--- Data section Enclosed Below ---
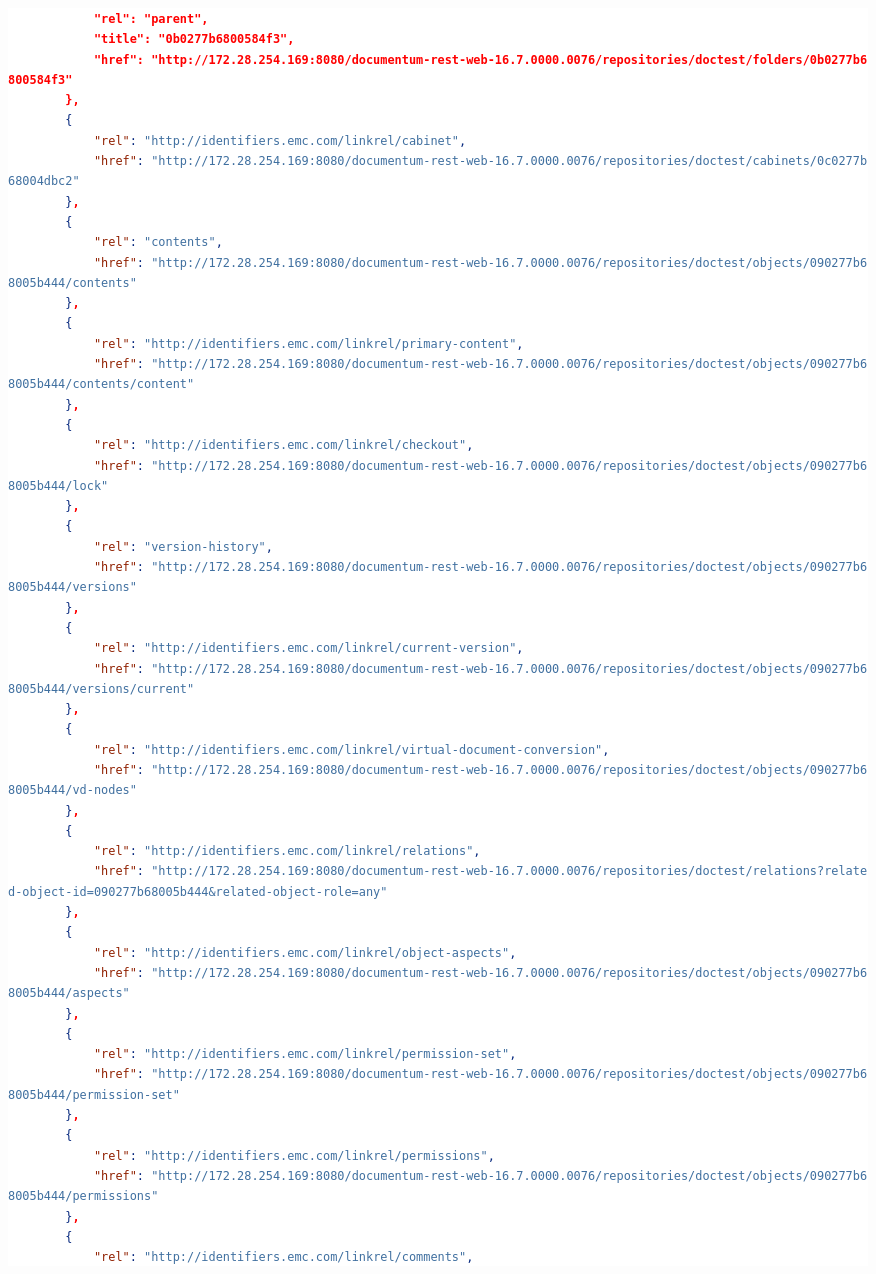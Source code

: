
 ```json
            "rel": "parent",
            "title": "0b0277b6800584f3",
            "href": "http://172.28.254.169:8080/documentum-rest-web-16.7.0000.0076/repositories/doctest/folders/0b0277b6800584f3"
        },
        {
            "rel": "http://identifiers.emc.com/linkrel/cabinet",
            "href": "http://172.28.254.169:8080/documentum-rest-web-16.7.0000.0076/repositories/doctest/cabinets/0c0277b68004dbc2"
        },
        {
            "rel": "contents",
            "href": "http://172.28.254.169:8080/documentum-rest-web-16.7.0000.0076/repositories/doctest/objects/090277b68005b444/contents"
        },
        {
            "rel": "http://identifiers.emc.com/linkrel/primary-content",
            "href": "http://172.28.254.169:8080/documentum-rest-web-16.7.0000.0076/repositories/doctest/objects/090277b68005b444/contents/content"
        },
        {
            "rel": "http://identifiers.emc.com/linkrel/checkout",
            "href": "http://172.28.254.169:8080/documentum-rest-web-16.7.0000.0076/repositories/doctest/objects/090277b68005b444/lock"
        },
        {
            "rel": "version-history",
            "href": "http://172.28.254.169:8080/documentum-rest-web-16.7.0000.0076/repositories/doctest/objects/090277b68005b444/versions"
        },
        {
            "rel": "http://identifiers.emc.com/linkrel/current-version",
            "href": "http://172.28.254.169:8080/documentum-rest-web-16.7.0000.0076/repositories/doctest/objects/090277b68005b444/versions/current"
        },
        {
            "rel": "http://identifiers.emc.com/linkrel/virtual-document-conversion",
            "href": "http://172.28.254.169:8080/documentum-rest-web-16.7.0000.0076/repositories/doctest/objects/090277b68005b444/vd-nodes"
        },
        {
            "rel": "http://identifiers.emc.com/linkrel/relations",
            "href": "http://172.28.254.169:8080/documentum-rest-web-16.7.0000.0076/repositories/doctest/relations?related-object-id=090277b68005b444&related-object-role=any"
        },
        {
            "rel": "http://identifiers.emc.com/linkrel/object-aspects",
            "href": "http://172.28.254.169:8080/documentum-rest-web-16.7.0000.0076/repositories/doctest/objects/090277b68005b444/aspects"
        },
        {
            "rel": "http://identifiers.emc.com/linkrel/permission-set",
            "href": "http://172.28.254.169:8080/documentum-rest-web-16.7.0000.0076/repositories/doctest/objects/090277b68005b444/permission-set"
        },
        {
            "rel": "http://identifiers.emc.com/linkrel/permissions",
            "href": "http://172.28.254.169:8080/documentum-rest-web-16.7.0000.0076/repositories/doctest/objects/090277b68005b444/permissions"
        },
        {
            "rel": "http://identifiers.emc.com/linkrel/comments",
```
--- End of Enclosed Data section ---
• [Problem to work on]:
The records are given above. Copy each line in them that holds "doctest".

• [Solution below]:
            "href": "http://172.28.254.169:8080/documentum-rest-web-16.7.0000.0076/repositories/doctest/folders/0b0277b6800584f3"
            "href": "http://172.28.254.169:8080/documentum-rest-web-16.7.0000.0076/repositories/doctest/cabinets/0c0277b68004dbc2"
            "href": "http://172.28.254.169:8080/documentum-rest-web-16.7.0000.0076/repositories/doctest/objects/090277b68005b444/contents"
            "href": "http://172.28.254.169:8080/documentum-rest-web-16.7.0000.0076/repositories/doctest/objects/090277b68005b444/contents/content"
            "href": "http://172.28.254.169:8080/documentum-rest-web-16.7.0000.0076/repositories/doctest/objects/090277b68005b444/lock"
            "href": "http://172.28.254.169:8080/documentum-rest-web-16.7.0000.0076/repositories/doctest/objects/090277b68005b444/versions"
            "href": "http://172.28.254.169:8080/documentum-rest-web-16.7.0000.0076/repositories/doctest/objects/090277b68005b444/versions/current"
            "href": "http://172.28.254.169:8080/documentum-rest-web-16.7.0000.0076/repositories/doctest/objects/090277b68005b444/vd-nodes"
            "href": "http://172.28.254.169:8080/documentum-rest-web-16.7.0000.0076/repositories/doctest/relations?related-object-id=090277b68005b444&related-object-role=any"
            "href": "http://172.28.254.169:8080/documentum-rest-web-16.7.0000.0076/repositories/doctest/objects/090277b68005b444/aspects"
            "href": "http://172.28.254.169:8080/documentum-rest-web-16.7.0000.0076/repositories/doctest/objects/090277b68005b444/permission-set"
            "href": "http://172.28.254.169:8080/documentum-rest-web-16.7.0000.0076/repositories/doctest/objects/090277b68005b444/permissions"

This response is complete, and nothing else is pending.